Sep 30, 2011, 9:40 AM EDT

Money Bag

Blogging is basically about reacting to stuff, but sometimes it helps to get ahead of the narrative a bit.  Just to help you prepare, here are the potential state-of-the-game storylines we can expect to see in the coming weeks:

  • If the Yankees face the Phillies in the World Series baseball is broken because the big payroll teams are just buying championships; and
  • If some combination of the Diamondbacks, Brewers, Rays or Rangers make the World Series, the low TV ratings such matchups will create will be proof that baseball is truly dead;

I’m not sure what we do if the Cardinals or Tigers figure in somehow. Maybe something about passionate fans who live in cities outsiders like to denigrate. People eat that crap up.

Anyway, all of this is just an excuse to link Maury Brown’s post from yesterday in which he detailed the payroll situation of the eight playoff teams. Short version: the payroll ranks of the qualifiers: 1 (Yankees); 2 (Philly); 10 (Tigers); 11 (Cards); 13 (Rangers); 17 (Brewers); 25 (Dbacks); 29 (Devil Rays).

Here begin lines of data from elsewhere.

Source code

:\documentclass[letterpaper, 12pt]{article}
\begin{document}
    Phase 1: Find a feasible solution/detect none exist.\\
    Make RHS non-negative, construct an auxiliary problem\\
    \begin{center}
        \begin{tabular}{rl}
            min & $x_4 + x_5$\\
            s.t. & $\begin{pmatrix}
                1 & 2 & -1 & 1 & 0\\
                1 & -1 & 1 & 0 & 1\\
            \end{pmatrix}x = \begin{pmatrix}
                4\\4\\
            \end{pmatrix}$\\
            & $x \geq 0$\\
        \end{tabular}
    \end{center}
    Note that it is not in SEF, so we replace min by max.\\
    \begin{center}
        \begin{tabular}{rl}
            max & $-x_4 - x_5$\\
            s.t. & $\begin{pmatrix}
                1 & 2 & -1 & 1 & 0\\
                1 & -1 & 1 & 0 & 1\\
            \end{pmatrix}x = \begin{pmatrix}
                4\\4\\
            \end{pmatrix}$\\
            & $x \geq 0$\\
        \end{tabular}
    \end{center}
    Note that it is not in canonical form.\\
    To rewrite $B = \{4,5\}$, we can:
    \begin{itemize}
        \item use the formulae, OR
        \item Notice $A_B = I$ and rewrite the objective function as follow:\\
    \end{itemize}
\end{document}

So, two rich kids, four middle-of-the-packers and two sisters of the poor.  Viva balance and parity. Just don’t expect anyone to give baseball too much credit for that because it doesn’t fit the usual narratives.

  1. Bill - Sep 30, 2011 at 9:45 AM

    “Devil Rays”… Going old-school today? I support it. Bring back the rainbow logo, I say.

    • skipperxc - Sep 30, 2011 at 9:58 AM

      I believe the rainbow scheme has been appropriated by the Marlins.

      • jwbiii - Sep 30, 2011 at 11:13 AM

        Have you seen this? The designer of the Marlins logo may be a Maroon 5 fan.

  2. thefrenchyconnection - Sep 30, 2011 at 9:49 AM

    Remember when the Ray were supposed to suck after they lost Crawford and that 2010 bullpen?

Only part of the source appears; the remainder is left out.